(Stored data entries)
=== Section Start ===

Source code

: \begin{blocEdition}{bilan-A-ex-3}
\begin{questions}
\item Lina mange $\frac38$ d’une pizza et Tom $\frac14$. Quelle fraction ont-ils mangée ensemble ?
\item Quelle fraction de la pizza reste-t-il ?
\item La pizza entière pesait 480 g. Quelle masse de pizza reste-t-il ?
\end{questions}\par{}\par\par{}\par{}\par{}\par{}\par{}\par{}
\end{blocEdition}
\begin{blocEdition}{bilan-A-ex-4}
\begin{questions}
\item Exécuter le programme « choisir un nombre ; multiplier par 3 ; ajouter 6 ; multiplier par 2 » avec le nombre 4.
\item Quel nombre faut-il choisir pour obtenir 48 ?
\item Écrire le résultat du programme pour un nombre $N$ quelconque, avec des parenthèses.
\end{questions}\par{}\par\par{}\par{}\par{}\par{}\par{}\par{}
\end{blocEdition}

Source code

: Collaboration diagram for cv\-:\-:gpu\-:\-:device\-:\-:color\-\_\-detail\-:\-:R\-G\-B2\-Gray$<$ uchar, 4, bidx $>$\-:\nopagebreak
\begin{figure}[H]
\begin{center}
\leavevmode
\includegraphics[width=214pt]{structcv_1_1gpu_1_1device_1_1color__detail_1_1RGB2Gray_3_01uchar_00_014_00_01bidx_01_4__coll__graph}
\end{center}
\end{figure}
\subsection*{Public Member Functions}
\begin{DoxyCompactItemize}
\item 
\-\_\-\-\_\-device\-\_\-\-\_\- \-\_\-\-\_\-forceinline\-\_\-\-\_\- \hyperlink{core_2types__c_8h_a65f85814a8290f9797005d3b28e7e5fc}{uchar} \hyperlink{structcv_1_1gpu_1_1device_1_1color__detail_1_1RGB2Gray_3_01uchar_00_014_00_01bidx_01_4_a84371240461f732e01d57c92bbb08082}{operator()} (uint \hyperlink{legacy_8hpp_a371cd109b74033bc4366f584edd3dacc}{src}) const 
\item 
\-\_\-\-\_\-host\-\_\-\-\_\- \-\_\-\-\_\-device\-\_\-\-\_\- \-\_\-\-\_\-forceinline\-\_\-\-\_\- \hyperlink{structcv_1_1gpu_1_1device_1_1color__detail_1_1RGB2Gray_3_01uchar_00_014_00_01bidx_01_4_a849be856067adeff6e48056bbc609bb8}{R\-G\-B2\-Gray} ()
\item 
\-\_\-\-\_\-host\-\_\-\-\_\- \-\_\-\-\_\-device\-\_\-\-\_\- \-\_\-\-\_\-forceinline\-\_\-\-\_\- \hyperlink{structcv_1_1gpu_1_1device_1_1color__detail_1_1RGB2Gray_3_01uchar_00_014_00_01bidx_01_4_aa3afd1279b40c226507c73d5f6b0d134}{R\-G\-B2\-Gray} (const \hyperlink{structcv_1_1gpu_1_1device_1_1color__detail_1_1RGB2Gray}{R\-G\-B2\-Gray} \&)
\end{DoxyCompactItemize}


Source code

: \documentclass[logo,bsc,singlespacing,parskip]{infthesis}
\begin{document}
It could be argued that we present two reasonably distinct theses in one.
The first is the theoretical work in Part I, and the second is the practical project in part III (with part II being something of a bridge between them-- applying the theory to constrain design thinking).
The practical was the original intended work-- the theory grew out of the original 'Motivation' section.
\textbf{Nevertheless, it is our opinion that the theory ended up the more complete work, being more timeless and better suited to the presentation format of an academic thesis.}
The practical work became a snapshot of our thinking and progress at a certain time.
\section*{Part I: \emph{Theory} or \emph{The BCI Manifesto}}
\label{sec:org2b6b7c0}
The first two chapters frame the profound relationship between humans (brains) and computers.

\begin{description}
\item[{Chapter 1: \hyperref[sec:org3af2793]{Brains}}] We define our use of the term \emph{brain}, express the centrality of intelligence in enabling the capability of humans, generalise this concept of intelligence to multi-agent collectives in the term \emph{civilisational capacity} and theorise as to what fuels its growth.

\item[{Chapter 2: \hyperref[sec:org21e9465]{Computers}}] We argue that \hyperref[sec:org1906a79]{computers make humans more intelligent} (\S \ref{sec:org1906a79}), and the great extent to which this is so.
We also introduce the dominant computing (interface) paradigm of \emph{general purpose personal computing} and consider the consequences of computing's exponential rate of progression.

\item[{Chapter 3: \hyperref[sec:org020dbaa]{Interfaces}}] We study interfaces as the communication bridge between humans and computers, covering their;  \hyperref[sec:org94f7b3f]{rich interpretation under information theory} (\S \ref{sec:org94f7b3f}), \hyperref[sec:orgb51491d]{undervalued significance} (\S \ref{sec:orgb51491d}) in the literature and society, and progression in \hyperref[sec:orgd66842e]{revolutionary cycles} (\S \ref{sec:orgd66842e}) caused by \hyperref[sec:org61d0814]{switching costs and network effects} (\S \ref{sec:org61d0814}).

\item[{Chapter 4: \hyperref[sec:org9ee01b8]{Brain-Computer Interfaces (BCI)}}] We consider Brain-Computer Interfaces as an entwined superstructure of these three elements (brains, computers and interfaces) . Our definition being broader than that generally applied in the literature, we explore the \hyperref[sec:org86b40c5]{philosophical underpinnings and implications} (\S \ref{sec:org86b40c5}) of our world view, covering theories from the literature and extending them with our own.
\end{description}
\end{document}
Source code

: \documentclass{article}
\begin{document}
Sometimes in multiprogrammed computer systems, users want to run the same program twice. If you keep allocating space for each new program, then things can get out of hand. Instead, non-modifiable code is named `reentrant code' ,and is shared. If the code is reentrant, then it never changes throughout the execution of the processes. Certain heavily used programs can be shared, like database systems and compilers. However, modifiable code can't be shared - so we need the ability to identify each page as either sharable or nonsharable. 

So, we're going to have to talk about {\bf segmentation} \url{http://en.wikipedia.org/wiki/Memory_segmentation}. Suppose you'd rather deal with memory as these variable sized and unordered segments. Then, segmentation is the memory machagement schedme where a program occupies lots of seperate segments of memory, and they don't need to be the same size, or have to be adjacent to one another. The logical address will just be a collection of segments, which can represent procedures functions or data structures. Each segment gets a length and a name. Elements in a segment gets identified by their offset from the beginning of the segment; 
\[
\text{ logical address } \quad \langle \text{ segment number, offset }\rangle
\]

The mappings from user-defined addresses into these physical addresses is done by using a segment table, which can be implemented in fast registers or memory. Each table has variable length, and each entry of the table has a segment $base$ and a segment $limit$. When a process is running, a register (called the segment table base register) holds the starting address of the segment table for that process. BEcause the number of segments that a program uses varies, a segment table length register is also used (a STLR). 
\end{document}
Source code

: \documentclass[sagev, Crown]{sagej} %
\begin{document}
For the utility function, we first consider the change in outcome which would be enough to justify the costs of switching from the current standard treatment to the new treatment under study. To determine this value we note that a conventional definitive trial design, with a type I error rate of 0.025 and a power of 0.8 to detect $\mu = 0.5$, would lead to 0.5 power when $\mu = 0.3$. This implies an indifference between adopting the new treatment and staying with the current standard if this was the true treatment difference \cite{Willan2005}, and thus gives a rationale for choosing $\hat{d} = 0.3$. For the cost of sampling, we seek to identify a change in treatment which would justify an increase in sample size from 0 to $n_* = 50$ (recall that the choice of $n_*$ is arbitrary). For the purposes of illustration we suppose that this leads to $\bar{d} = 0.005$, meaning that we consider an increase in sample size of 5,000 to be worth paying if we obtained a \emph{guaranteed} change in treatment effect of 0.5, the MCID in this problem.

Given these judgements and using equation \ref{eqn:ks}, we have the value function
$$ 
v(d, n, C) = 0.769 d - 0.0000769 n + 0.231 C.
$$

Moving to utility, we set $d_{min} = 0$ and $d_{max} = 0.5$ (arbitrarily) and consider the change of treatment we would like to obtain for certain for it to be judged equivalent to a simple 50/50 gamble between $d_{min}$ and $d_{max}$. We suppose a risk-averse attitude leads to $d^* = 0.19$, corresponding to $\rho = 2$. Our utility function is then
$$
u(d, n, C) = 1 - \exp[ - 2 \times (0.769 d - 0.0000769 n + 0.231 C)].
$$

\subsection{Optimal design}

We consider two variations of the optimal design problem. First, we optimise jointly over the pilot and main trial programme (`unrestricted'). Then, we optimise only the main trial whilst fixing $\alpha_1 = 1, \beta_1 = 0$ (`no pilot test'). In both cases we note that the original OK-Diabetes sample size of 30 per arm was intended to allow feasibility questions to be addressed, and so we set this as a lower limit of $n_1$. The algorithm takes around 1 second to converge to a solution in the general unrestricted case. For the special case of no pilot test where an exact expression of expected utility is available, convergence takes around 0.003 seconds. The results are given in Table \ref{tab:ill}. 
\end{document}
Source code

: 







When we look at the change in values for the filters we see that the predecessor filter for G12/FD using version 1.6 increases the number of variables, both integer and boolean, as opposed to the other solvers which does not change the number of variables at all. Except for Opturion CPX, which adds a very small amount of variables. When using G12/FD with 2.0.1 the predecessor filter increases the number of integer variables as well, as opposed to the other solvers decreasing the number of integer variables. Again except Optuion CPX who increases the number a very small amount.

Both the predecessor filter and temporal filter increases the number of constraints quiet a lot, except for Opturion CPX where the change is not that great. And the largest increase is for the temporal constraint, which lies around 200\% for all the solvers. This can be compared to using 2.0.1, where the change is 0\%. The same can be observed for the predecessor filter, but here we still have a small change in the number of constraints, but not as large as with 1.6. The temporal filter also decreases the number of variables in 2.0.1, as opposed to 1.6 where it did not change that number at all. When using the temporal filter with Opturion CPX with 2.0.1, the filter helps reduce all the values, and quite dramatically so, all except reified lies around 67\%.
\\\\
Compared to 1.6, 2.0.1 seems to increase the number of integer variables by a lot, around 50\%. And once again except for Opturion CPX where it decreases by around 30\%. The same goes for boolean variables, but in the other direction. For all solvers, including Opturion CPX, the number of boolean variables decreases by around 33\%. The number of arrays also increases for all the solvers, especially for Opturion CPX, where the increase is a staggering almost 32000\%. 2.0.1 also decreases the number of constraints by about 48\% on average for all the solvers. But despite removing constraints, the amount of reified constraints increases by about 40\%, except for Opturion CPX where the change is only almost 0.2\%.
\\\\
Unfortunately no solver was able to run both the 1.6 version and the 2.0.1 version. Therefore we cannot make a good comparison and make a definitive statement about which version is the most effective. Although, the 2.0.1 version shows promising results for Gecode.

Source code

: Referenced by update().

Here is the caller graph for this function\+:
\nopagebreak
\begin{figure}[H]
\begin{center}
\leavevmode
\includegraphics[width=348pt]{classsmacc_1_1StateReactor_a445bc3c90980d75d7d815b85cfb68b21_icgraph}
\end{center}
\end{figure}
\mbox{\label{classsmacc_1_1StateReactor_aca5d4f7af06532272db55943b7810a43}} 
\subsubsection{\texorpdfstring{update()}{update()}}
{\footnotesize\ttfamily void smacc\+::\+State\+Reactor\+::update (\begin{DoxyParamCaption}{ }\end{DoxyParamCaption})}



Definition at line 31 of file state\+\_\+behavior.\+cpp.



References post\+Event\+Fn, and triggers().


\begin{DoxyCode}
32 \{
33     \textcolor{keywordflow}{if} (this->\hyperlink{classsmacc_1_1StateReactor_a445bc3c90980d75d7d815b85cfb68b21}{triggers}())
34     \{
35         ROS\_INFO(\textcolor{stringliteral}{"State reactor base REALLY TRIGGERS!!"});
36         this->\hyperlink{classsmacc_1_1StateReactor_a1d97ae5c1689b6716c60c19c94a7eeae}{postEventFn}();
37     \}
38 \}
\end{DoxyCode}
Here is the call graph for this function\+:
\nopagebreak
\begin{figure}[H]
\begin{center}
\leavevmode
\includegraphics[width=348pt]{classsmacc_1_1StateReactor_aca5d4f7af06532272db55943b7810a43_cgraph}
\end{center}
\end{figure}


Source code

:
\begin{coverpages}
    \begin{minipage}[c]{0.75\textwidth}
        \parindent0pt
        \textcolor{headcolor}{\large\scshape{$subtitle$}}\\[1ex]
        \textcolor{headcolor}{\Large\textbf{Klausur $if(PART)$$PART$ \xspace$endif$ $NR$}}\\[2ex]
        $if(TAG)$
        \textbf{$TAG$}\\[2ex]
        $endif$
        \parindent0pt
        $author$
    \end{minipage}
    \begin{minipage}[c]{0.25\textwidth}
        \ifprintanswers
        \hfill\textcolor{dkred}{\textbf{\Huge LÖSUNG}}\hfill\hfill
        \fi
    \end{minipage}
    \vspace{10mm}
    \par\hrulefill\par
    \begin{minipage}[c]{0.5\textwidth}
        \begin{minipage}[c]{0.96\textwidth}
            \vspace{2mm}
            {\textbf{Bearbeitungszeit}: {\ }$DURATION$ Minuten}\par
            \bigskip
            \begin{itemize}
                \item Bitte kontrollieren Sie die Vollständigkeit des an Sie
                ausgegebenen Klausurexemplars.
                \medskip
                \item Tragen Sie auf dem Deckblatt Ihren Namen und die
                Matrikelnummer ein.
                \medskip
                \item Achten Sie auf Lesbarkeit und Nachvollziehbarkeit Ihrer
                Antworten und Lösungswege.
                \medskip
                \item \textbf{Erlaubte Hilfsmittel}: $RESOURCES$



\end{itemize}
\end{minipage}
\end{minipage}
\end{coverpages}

=== Section End ===

PROBLEM REQUIREMENTS
Whichever lines of the data include the word "fraction", pull them out.

ANSWER
\item Lina mange $\frac38$ d’une pizza et Tom $\frac14$. Quelle fraction ont-ils mangée ensemble ?
\item Quelle fraction de la pizza reste-t-il ?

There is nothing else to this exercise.